Balzac foi, todos sabemos, um contador excepcional de histórias. Os romances que fazem parte de sua monumental Comédia Humana falam por si. Uma faceta menos apreciada de Balzac foi seu talento para construir frases provocativas, agudas, divertidas. Se você lê Balzac com uma caneta para anotar as melhores passagens vai rabiscar quase todo o livro. As frases abaixo foram extraídas de Ilusões Perdidas. Ao contrapor a história oficial à história real Balzac, mais que tudo, está dizendo como é frágil – e frequentemente injusta – a glória dos assim chamados grandes homens.
Monsieur, como o senhor classificaria a história que é ensinada nos colégios?
Há duas histórias: A história oficial, mentirosa, que é ensinada, e a história secreta, na qual estão as verdadeiras causas dos acontecimentos. É uma história deveras vergonhosa.

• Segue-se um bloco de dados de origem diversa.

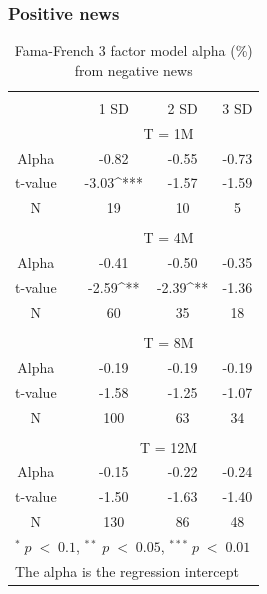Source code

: \subsubsection{Positive news}


\setlength{\tabcolsep}{12pt}
\begin{table}[]
\small
\centering
\caption{Fama-French 3 factor model alpha (\%) from negative news } 
\begin{tabular}{ccccc}

\hline \hline
\\ 
      &  &    1 SD  &  2 SD  &  3 SD    \\ \cline{3-5} 
& & \multicolumn{3}{c}{ T = 1M} \\ \hline 
Alpha   &  & -0.82  & -0.55  & -0.73  \\
t-value &  & -3.03^{***} & -1.57  & -1.59  \\
N       &  &  19    & 10  & 5  \\
        &  &                          &      &      \\
& & \multicolumn{3}{c}{ T = 4M}\\ \hline
Alpha   &  & -0.41  & -0.50  &  -0.35 \\
t-value &  & -2.59^{**} & -2.39^{**}  & -1.36  \\
N       &  & 60      & 35  & 18  \\
        &  &           &      &      \\
& & \multicolumn{3}{c}{ T = 8M} \\ \hline
Alpha   &  & -0.19   & -0.19  & -0.19  \\
t-value &  & -1.58  & -1.25 & -1.07  \\
N       &  & 100 & 63   & 34  \\
        &  &                          &      &      \\
& & \multicolumn{3}{c}{ T = 12M} \\ \hline
Alpha   &  & -0.15  & -0.22  & -0.24  \\
t-value &  & -1.50  & -1.63 & -1.40  \\
N       &  & 130    & 86  & 48 \\\hline \hline
 \multicolumn{5}{l}{ \footnotesize $^* \; p\; <\; 0.1$, $ ^{**} \; p\; <\; 0.05$, $ ^{***} \; p\; <\; 0.01$  } \\ \multicolumn{5}{l}{ \footnotesize The alpha is the regression intercept } \\ 
\end{tabular}
\end{table}

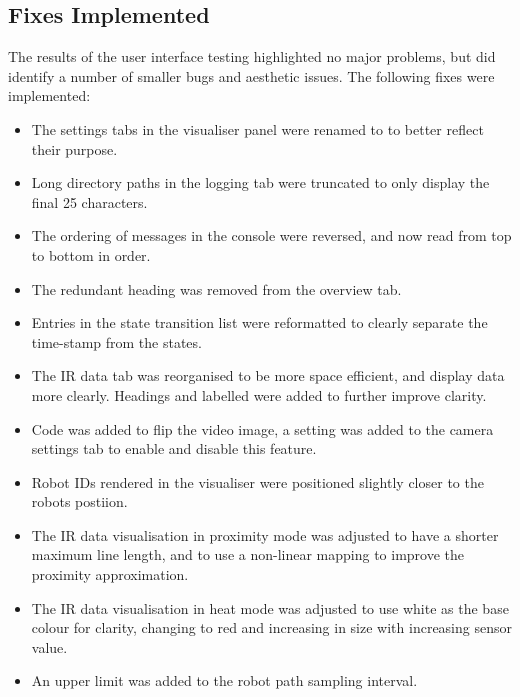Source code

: \subsection{Fixes Implemented}
The results of the user interface testing highlighted no major problems, but did identify a number of smaller bugs and aesthetic issues. The following fixes were implemented:

\begin{itemize}
 \item The settings tabs in the visualiser panel were renamed to to better reflect their purpose.
 \item Long directory paths in the logging tab were truncated to only display the final 25 characters.
 \item The ordering of messages in the console were reversed, and now read from top to bottom in order.
 \item The redundant heading was removed from the overview tab.
 \item Entries in the state transition list were reformatted to clearly separate the time-stamp from the states.
 \item The IR data tab was reorganised to be more space efficient, and display data more clearly. Headings and labelled were added to further improve clarity.
 \item Code was added to flip the video image, a setting was added to the camera settings tab to enable and disable this feature.
 \item Robot IDs rendered in the visualiser were positioned slightly closer to the robots postiion.
 \item The IR data visualisation in proximity mode was adjusted to have a shorter maximum line length, and to use a non-linear mapping to improve the proximity approximation.
 \item The IR data visualisation in heat mode was adjusted to use white as the base colour for clarity, changing to red and increasing in size with increasing sensor value.
 \item An upper limit was added to the robot path sampling interval.
\end{itemize}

O senhor nos forneceria algum exemplo?
Naturalmente. Deixe-me contar, em três palavras, uma história que aposto que os senhores não conhecem. Um padre jovem e ambicioso quer entrar nos negócios públicos e torna-se o sabujo do favorito, o favorito de uma rainha; o favorito passa a ser seu benfeitor e lhe confere a condição de ministro, oferecendo a ele um lugar no Conselho. Uma noite, um desses homens que acreditam estar prestando um serviço (jamais preste um serviço que não lhe pedirem) escreve ao nosso jovem ambicioso que a vida de seu benfeitor está ameaçada. O rei se zangou com ele e no dia seguinte está decidido a matá-lo caso vá ao palácio. Nosso homem pensou: “Se o rei chegar a praticar esse crime, meu benfeitor estará perdido. Devo alegar que recebi essa carta tarde demais”, e foi dormir até a hora em que se matou o favorito. Esse homem se chama Cardeal de Richelieu.
Interessante.
Pois eu não tinha razão de lhe dizer que a história ensinada nos colégios é uma coleção de datas e fatos, antes de mais nada exageradamente duvidosa, e sem o menor alcance? De que serve saber que Joana d’Arc existiu?
Ora! O que Joana d’Arc tem a ver com isso, Monsieur?
Um dia, a França está praticamente conquistada pelos ingleses, o rei não tem mais do que uma província. Do seio do povo duas criaturas se erguem: uma pobre moça, essa mesma Joana d’Arc de quem falamos; e um burguês chamado Jacques Coeur. Uma dá seu braço e o prestígio de sua virgindade, o outro dá seu ouro: o reino está salvo. Mas a moça é presa!… O rei, que pode muito bem resgatá-la, deixa que seja queimada viva. Quanto ao heroico burguês, o rei o deixa ser acusado de crimes capitais por seus cortesãos, que ficam com todos os seus bens.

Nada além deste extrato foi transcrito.